§ **Exercise objective**: Please copy every line of the records below that holds the word "Uživatelem".

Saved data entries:
-*-
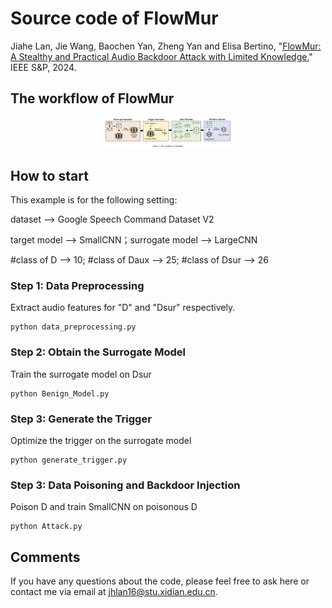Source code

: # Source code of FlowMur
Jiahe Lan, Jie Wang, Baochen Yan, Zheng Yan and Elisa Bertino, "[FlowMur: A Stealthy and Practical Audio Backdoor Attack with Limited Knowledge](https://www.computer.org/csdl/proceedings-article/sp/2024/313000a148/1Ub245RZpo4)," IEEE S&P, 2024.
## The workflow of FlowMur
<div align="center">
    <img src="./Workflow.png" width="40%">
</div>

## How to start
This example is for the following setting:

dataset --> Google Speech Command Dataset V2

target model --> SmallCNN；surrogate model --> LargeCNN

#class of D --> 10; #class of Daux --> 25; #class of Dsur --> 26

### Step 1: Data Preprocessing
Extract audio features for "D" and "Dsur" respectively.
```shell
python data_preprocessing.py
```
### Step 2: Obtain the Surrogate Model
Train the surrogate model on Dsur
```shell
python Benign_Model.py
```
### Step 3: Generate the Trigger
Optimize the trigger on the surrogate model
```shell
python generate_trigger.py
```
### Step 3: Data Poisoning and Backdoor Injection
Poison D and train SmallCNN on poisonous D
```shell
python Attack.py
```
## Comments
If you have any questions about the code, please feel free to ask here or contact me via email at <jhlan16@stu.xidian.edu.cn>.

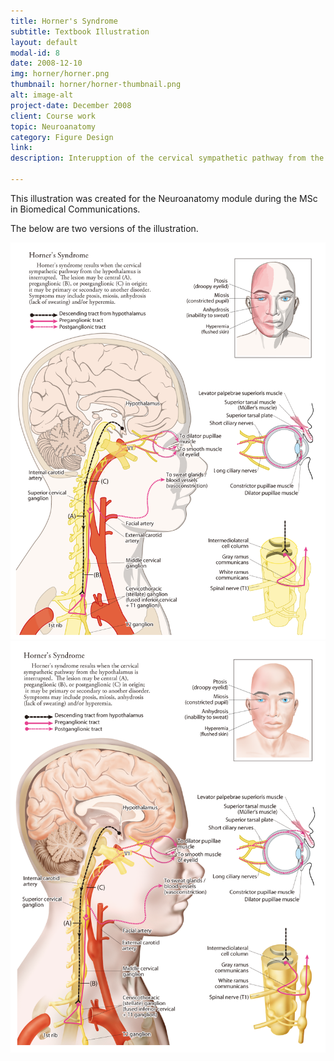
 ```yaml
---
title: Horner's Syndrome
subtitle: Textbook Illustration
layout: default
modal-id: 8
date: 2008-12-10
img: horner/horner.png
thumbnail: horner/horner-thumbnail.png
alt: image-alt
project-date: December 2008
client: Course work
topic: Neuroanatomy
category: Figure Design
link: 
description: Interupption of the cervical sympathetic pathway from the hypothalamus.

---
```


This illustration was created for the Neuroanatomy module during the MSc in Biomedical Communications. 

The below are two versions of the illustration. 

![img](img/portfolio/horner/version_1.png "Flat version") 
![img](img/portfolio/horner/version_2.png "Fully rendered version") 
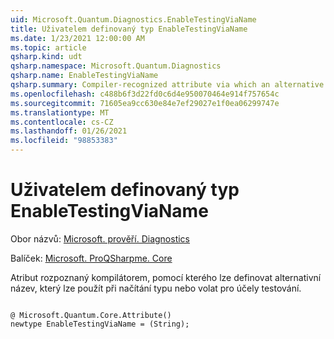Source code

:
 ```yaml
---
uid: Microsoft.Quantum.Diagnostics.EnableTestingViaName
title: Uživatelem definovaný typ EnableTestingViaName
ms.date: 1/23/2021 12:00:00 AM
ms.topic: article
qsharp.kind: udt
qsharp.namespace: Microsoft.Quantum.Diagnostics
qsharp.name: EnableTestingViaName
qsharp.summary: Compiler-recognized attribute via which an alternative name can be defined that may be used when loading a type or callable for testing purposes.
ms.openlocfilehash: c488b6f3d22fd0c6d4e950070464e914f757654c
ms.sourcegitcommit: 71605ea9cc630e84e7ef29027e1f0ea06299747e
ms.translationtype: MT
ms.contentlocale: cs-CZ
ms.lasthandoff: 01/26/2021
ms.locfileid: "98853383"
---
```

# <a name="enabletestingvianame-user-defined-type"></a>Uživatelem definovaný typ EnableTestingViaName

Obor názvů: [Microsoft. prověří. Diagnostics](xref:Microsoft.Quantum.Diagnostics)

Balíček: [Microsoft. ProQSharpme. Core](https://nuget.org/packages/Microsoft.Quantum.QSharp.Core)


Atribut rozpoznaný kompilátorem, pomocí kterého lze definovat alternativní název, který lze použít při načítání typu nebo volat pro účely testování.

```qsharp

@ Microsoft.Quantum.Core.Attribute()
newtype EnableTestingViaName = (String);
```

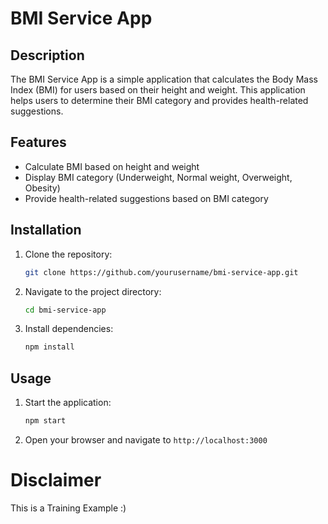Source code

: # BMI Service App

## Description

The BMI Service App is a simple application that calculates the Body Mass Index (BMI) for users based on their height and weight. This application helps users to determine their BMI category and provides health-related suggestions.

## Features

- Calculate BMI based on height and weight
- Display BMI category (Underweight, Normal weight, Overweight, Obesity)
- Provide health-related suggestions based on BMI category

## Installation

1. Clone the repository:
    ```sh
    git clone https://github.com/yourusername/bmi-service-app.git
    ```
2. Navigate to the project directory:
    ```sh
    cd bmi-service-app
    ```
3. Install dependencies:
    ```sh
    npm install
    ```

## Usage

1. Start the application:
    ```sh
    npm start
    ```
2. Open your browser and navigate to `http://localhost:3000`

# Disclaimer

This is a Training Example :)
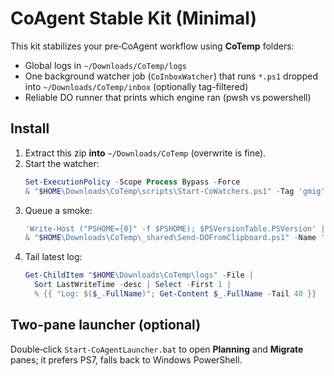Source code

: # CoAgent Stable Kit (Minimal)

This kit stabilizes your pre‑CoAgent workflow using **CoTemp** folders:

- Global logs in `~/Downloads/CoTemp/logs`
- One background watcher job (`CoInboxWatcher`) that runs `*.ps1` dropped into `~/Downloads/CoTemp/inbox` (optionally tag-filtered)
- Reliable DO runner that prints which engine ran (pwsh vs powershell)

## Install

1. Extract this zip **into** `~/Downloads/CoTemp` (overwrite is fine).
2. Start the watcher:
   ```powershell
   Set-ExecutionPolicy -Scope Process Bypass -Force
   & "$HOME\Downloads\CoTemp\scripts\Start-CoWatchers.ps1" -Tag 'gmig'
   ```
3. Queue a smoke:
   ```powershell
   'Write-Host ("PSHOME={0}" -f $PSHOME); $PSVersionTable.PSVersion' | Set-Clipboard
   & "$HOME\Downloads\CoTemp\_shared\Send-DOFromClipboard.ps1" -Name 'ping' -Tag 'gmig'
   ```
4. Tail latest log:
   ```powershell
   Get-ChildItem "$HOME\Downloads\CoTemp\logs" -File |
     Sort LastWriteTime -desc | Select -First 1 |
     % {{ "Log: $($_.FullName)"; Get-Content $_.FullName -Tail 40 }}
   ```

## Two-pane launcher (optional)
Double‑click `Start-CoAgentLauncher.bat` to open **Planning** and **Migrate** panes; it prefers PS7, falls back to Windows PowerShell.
-*-
§ **Solution for this problem**:
title: Uživatelem definovaný typ EnableTestingViaName
# <a name="enabletestingvianame-user-defined-type"></a>Uživatelem definovaný typ EnableTestingViaName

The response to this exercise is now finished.